37. Kapitel: Die siebte Regel des Tychonius
55. Die siebte und letzte Regel des Tychonius handelt vom Teufel und seinem Leib. Denn auch er ist das Haupt der Gottlosen, die gleichsam sein Leib sind und mit ihm in die Qual des ewigen Feuers gehen sollen1, geradeso wie Christus das Haupt seiner Kirche ist2, die sein Leib ist und mit ihm im Reich der ewigen Herrlichkeit sein wird3. Wie man daher nach der ersten Regel „vom Herrn und seinem Leibe“ dort, wo S. 158die Heilige Schrift von ein und derselben Person spricht, sorgfältig darauf zu achten hat, was dem Sinne nach dem Haupt und was dem Leib angemessen ist, so wird auch bei dieser letzten Regel gar manchmal etwas vom Teufel ausgesagt, was man nicht so fast auf ihn selbst, sondern viel eher auf seinen Leib anwenden kann. Diesen seinen Leib bilden aber nicht bloß jene, die ganz offenbar außerhalb der Kirche stehen4, sondern auch jene, die, obgleich sie zu ihm gehören, eine Zeitlang der Kirche beigemischt sind, bis jeder einzelne das Leben verläßt oder durch den letzten Schaufelwurf als Spreu vom Getreide getrennt wird5. Bei Isaias steht geschrieben: „Wie ist doch vom Himmel gefallen Luzifer, der im Osten aufgeht usw.6).“ Nach dem Wortzusammenhang ist dies unter dem Bilde des Königs von Babylon von derselben Person oder zu derselben Person gesprochen; darunter ist sicherlich der Teufel zu verstehen. Aber die Worte: „Auf der Erde wurde derjenige zertreten, der zu allen Völkern sendet7“, passen nicht ganz für das Haupt selbst. Obgleich nämlich der Teufel seine Engel zu allen Völkern sendet, so wird doch auf Erden nur sein Leib, nicht er selbst zertreten. Freilich ist er selbst in seinem Leib, der zertreten wird wie Staub, den der Wind von der Erde aufwirbelt8.
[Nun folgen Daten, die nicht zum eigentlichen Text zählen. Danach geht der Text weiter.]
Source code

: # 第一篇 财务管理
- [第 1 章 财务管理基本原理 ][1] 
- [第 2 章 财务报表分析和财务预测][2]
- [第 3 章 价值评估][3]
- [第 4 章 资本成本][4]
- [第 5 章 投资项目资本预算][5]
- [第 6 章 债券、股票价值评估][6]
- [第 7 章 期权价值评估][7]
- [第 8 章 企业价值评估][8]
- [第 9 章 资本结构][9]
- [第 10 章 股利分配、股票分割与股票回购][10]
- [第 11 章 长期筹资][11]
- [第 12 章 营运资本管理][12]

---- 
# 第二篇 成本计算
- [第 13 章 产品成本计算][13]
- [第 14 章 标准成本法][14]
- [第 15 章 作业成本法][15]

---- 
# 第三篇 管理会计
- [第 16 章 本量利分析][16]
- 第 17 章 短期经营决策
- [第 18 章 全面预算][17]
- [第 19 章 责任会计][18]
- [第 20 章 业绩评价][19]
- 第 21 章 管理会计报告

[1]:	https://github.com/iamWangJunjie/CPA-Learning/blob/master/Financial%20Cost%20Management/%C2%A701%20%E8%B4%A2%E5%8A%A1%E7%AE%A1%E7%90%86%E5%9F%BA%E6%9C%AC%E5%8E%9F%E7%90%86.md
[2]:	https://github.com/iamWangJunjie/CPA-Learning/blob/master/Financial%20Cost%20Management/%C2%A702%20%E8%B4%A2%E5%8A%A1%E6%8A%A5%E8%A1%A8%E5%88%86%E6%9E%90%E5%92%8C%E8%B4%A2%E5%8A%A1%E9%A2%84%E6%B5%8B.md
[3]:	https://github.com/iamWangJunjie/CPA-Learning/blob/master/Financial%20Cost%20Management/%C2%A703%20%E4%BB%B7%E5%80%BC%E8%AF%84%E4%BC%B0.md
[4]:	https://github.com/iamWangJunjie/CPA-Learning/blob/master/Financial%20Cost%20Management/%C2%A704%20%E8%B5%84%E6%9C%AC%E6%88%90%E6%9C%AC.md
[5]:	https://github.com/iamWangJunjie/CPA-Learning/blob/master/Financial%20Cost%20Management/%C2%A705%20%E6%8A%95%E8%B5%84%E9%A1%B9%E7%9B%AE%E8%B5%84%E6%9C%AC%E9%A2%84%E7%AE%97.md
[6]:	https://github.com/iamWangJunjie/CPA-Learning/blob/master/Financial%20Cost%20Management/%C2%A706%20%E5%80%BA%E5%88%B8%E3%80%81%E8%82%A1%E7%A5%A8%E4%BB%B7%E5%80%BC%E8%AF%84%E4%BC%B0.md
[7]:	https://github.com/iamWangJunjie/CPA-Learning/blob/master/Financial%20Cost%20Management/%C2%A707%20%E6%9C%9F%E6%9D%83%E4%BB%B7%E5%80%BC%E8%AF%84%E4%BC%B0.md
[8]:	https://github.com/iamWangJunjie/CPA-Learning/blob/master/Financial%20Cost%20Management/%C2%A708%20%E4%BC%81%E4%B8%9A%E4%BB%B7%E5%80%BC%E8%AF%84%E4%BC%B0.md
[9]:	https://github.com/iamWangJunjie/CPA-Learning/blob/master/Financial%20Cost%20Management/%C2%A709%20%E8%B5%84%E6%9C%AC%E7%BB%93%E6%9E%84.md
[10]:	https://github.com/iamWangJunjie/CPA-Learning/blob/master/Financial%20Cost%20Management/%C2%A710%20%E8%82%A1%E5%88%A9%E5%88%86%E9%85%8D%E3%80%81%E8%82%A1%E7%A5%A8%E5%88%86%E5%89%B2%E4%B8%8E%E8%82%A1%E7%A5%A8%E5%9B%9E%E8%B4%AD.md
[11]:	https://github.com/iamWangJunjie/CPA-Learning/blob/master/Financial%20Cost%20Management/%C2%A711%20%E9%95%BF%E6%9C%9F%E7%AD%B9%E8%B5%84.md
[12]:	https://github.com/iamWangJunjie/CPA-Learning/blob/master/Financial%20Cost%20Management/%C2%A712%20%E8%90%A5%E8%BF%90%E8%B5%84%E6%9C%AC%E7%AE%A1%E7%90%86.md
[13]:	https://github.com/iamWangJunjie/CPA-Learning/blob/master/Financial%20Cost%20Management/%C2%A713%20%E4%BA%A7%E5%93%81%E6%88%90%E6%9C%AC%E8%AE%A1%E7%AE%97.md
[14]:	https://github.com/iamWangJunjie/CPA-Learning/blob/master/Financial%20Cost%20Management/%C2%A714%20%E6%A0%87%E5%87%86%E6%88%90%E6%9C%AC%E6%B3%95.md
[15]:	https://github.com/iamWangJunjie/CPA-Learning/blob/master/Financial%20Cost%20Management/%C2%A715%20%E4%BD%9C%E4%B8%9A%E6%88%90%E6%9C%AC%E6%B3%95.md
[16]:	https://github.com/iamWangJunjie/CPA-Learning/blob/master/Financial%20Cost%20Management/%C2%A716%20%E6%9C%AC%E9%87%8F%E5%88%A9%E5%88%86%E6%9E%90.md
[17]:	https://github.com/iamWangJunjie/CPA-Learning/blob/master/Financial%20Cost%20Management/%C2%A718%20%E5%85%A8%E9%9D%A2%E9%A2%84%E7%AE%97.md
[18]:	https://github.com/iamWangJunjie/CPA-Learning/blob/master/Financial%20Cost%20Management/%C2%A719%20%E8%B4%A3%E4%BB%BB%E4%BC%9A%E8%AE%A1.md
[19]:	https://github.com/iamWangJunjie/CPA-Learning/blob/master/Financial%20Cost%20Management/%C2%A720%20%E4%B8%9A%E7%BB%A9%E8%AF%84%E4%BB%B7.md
56. Mit Ausnahme einer einzigen, „von den Verheißungen und vom Gesetz“ überschriebenen Regel lassen alle das eine aus dem anderen erkennen. Dies ist aber die Eigentümlichkeit der tropischen Redeweise, die sich meines Erachtens viel weiter erstreckt, als daß von irgendeinem einzelnen alles umfaßt werden könnte. Wo also auch immer unter anderen Worten etwas anderes verstanden werden soll, da ist die Redeweise tropisch, wenn sich auch der Name des betreffenden Tropus in der Grammatik nicht findet. Steht ein Tropus im gewöhnlichen Sinn, so ergibt sich sein Verständnis ohne S. 159Mühe; steht er aber in einem ungebräuchlichen Sinn, dann haben sich zum Zweck des Verständnisses die einen mehr, die anderen weniger zu bemühen, je nach dem Maße der Gabe Gottes im Geiste der Menschen oder nach dem Maß der vorhandenen Hilfsmittel. Wie nun bei den im eigentlichen Sinn gebrauchten Worten, von denen wir früher sprachen, die Sache nach dem Wortlaut verstanden werden muß, so muß bei übertragenen Worten das eine aus dem andern verstanden werden. Hievon haben wir bisher, soweit es notwendig schien, mit genügender Ausführlichkeit gehandelt. Aber wir müssen diejenigen, welche die verehrungswürdigen Schriften studieren, nicht bloß ermahnen die in der Heiligen Schrift gebrauchten Redeweisen zu erkennen, sorgfältig auf ihre gewöhnliche Ausdrucksweise zu achten und diese Ausdrücke dem Gedächtnis einzuprägen, sondern wir müssen sie auch auffordern um das Verständnis derselben zu bitten: denn das ist die Hauptsache und eine unerläßliche Voraussetzung. Sie lesen ja in jenen Schriften, mit denen sie sich abgeben, daß „der Herr die Weisheit gibt und daß aus seinem Munde Wissenschaft und Erkenntnis kommt9“. Von ihm haben sie auch ihren Eifer empfangen, wenn anders sie sich durch Frömmigkeit auszeichnen.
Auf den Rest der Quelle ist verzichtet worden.